Working Together… From Home
Maybe it's the introvert in me. Maybe it's the nature of my job. But we cannot deny that for many of us, the magic of good work happens when we work apart, far from the corporate campuses, from the cubicle confines. It's not just me: plenty of studies report most companies see productivity boost when they allow employees to work from home at least sometimes.
For those of us who've made a successful go at the work-from-home life, it's been because we've been trusted enough to work where we work best, whether that be in an office, in a board room, at the coffee shop, in the spare bedroom, or on a park bench. Those of us who've successfully navigated the work-from-home waters have done so because we love our work, take pride in our work, and don't choose to work from home merely because it's cheaper or easier or cozier, but because we work better there. It's also been because we haven't lost sight of the need to work together or of the magic that happens when we spend time together. It's just that successful work-from-homers understand that this can look different.
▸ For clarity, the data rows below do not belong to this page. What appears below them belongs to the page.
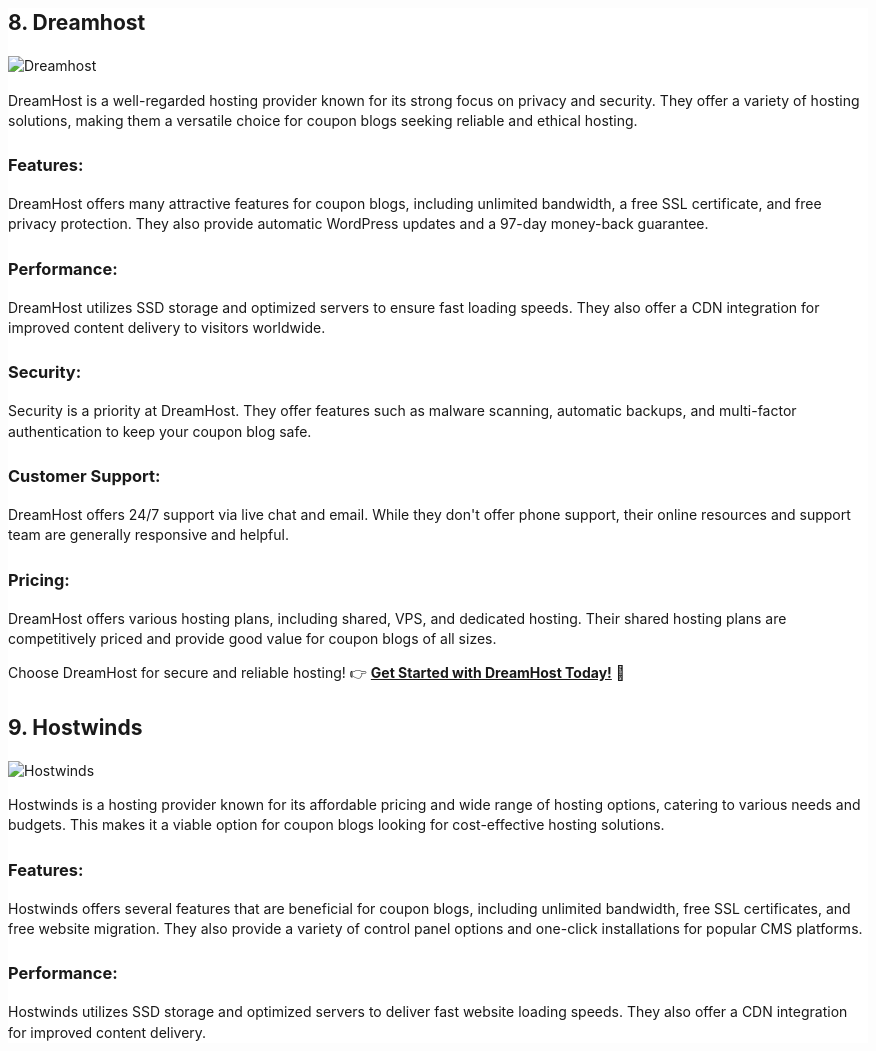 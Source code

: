 ## 8. Dreamhost

![Dreamhost](https://i.imgur.com/rXIg8ip.jpeg "Dreamhost Hosting")

DreamHost is a well-regarded hosting provider known for its strong focus on privacy and security. They offer a variety of hosting solutions, making them a versatile choice for coupon blogs seeking reliable and ethical hosting.

### Features:
DreamHost offers many attractive features for coupon blogs, including unlimited bandwidth, a free SSL certificate, and free privacy protection. They also provide automatic WordPress updates and a 97-day money-back guarantee.

### Performance:
DreamHost utilizes SSD storage and optimized servers to ensure fast loading speeds. They also offer a CDN integration for improved content delivery to visitors worldwide.

### Security:
Security is a priority at DreamHost. They offer features such as malware scanning, automatic backups, and multi-factor authentication to keep your coupon blog safe.

### Customer Support:
DreamHost offers 24/7 support via live chat and email. While they don't offer phone support, their online resources and support team are generally responsive and helpful.

### Pricing:
DreamHost offers various hosting plans, including shared, VPS, and dedicated hosting. Their shared hosting plans are competitively priced and provide good value for coupon blogs of all sizes.

Choose DreamHost for secure and reliable hosting! 👉 [**Get Started with DreamHost Today!**](https://snipitx.com/dreamhost-jy) 🚀

## 9. Hostwinds

![Hostwinds](https://i.imgur.com/53aSNXx.jpeg "Hostwinds Hosting")

Hostwinds is a hosting provider known for its affordable pricing and wide range of hosting options, catering to various needs and budgets. This makes it a viable option for coupon blogs looking for cost-effective hosting solutions.

### Features:
Hostwinds offers several features that are beneficial for coupon blogs, including unlimited bandwidth, free SSL certificates, and free website migration. They also provide a variety of control panel options and one-click installations for popular CMS platforms.

### Performance:
Hostwinds utilizes SSD storage and optimized servers to deliver fast website loading speeds. They also offer a CDN integration for improved content delivery.
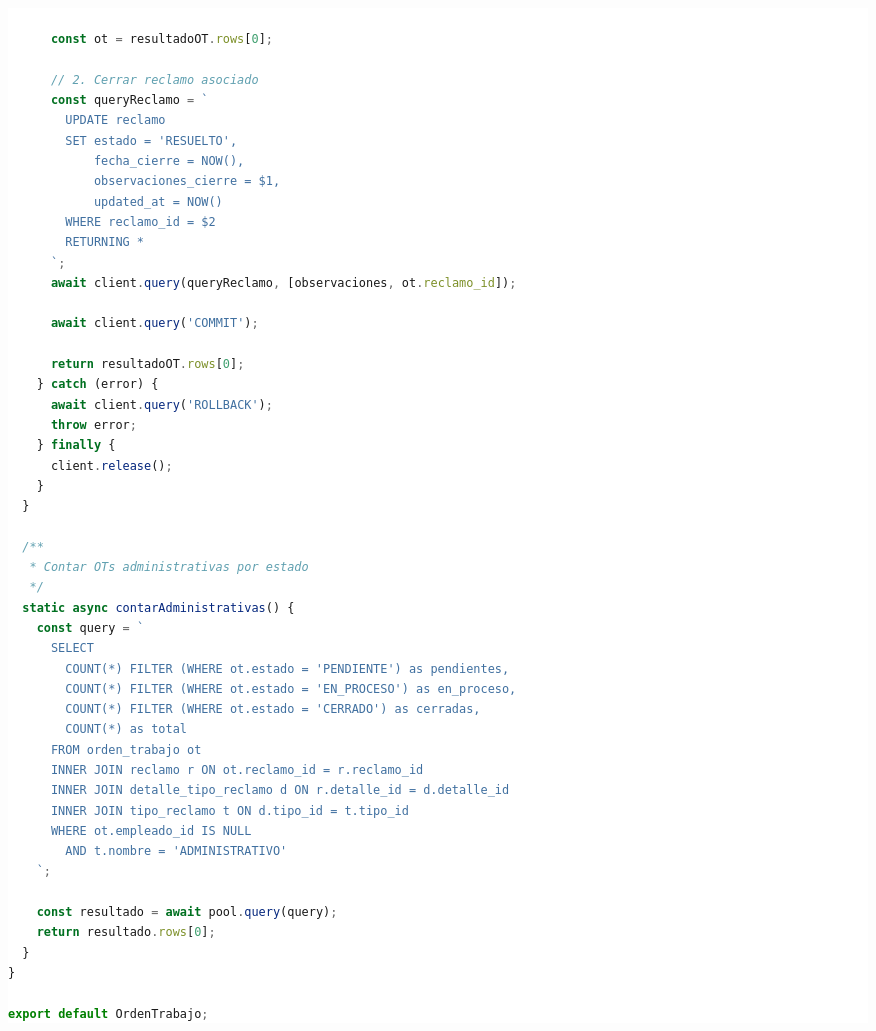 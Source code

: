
 ```javascript
      
      const ot = resultadoOT.rows[0];
      
      // 2. Cerrar reclamo asociado
      const queryReclamo = `
        UPDATE reclamo 
        SET estado = 'RESUELTO',
            fecha_cierre = NOW(),
            observaciones_cierre = $1,
            updated_at = NOW()
        WHERE reclamo_id = $2
        RETURNING *
      `;
      await client.query(queryReclamo, [observaciones, ot.reclamo_id]);
      
      await client.query('COMMIT');
      
      return resultadoOT.rows[0];
    } catch (error) {
      await client.query('ROLLBACK');
      throw error;
    } finally {
      client.release();
    }
  }

  /**
   * Contar OTs administrativas por estado
   */
  static async contarAdministrativas() {
    const query = `
      SELECT 
        COUNT(*) FILTER (WHERE ot.estado = 'PENDIENTE') as pendientes,
        COUNT(*) FILTER (WHERE ot.estado = 'EN_PROCESO') as en_proceso,
        COUNT(*) FILTER (WHERE ot.estado = 'CERRADO') as cerradas,
        COUNT(*) as total
      FROM orden_trabajo ot
      INNER JOIN reclamo r ON ot.reclamo_id = r.reclamo_id
      INNER JOIN detalle_tipo_reclamo d ON r.detalle_id = d.detalle_id
      INNER JOIN tipo_reclamo t ON d.tipo_id = t.tipo_id
      WHERE ot.empleado_id IS NULL
        AND t.nombre = 'ADMINISTRATIVO'
    `;
    
    const resultado = await pool.query(query);
    return resultado.rows[0];
  }
}

export default OrdenTrabajo;
```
Some of the "magic of togetherness" I experience happens from secret work-related Facebook groups, where we swap ideas and seek support. Other times it comes from Google (notice: not Yahoo) hangouts or emails or good old fashioned phone calls. Those of us who do well with the work-from-home life don't eschew togetherness, we just live it out in different ways.
If this hasn't been true for the Yahoos, I hope that going back to working from work gives them a fresh sense of togetherness and community. I hope it reinvigorates them and gives them new passion and spark. I hope Yahoo morale soars, despite this dictum and despite reports that Mayer built a nursery next to her office (working from home is out, but homing from work is in!). I hope the company survives and thrives.
But more than anything, I hope this doesn't restrict society's view on how or where good work happens. I hope companies continue to empower workers to do their best work, from wherever it's best done. And I hope employees continue to understand that no matter where we work, it's how we work that matters, and that our best stuff happens when we work together—as God created us to—in all the forms "together" takes.